Sunday, March 29, 2026

The Hidden Margin Debt

 

The latest available data puts US margin debt at an all time high of $1.25 trillion (FINRA, Feb. 2026) - see chart below.  But is this all there is, or is there additional hidden leverage? And could the part that is hidden be concentrated amongst jew a few borrowers?

Margin Debt Reported By FINRA (chart by Yardeni Research)

It is no secret that major shareholders - particularly in the tech sector - do not sell their shares to raise money since they would have to pay capital gains tax.  Instead, they borrow against their shares in the form of securiries-based lending (SBL).  Such loans basically margin debt, but they do not appear in the FINRA data since they are mostly arranged directly with private banks, domestically and abroad, and are not subject to disclosure rules. 

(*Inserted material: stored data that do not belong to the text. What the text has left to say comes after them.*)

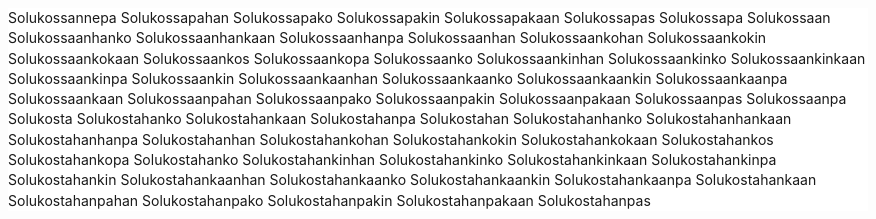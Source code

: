 Solukossannepa
Solukossapahan
Solukossapako
Solukossapakin
Solukossapakaan
Solukossapas
Solukossapa
Solukossaan
Solukossaanhanko
Solukossaanhankaan
Solukossaanhanpa
Solukossaanhan
Solukossaankohan
Solukossaankokin
Solukossaankokaan
Solukossaankos
Solukossaankopa
Solukossaanko
Solukossaankinhan
Solukossaankinko
Solukossaankinkaan
Solukossaankinpa
Solukossaankin
Solukossaankaanhan
Solukossaankaanko
Solukossaankaankin
Solukossaankaanpa
Solukossaankaan
Solukossaanpahan
Solukossaanpako
Solukossaanpakin
Solukossaanpakaan
Solukossaanpas
Solukossaanpa
Solukosta
Solukostahanko
Solukostahankaan
Solukostahanpa
Solukostahan
Solukostahanhanko
Solukostahanhankaan
Solukostahanhanpa
Solukostahanhan
Solukostahankohan
Solukostahankokin
Solukostahankokaan
Solukostahankos
Solukostahankopa
Solukostahanko
Solukostahankinhan
Solukostahankinko
Solukostahankinkaan
Solukostahankinpa
Solukostahankin
Solukostahankaanhan
Solukostahankaanko
Solukostahankaankin
Solukostahankaanpa
Solukostahankaan
Solukostahanpahan
Solukostahanpako
Solukostahanpakin
Solukostahanpakaan
Solukostahanpas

Nobody really knows how much money is involved in SBLs but some estimates put it at $500 billion, and perhaps more.  Therefore, the actual leverage out there is significantly bigger than what is shown by FINRA numbers alone.  Furthermore, since the equity market is currently very, very narrow and just a handful of individuals own large swaths of stock in the few stocks that make up the US stockmarket, SBL debt must also be owed by very few people (I'm sure we can all name them, but Elon Musk is a prime example with his purchase of X with loans collateralized by Tesla stock).

The risk of leverage exacerbating a market correction is always present because a margin call affects all, no matter who you may be.  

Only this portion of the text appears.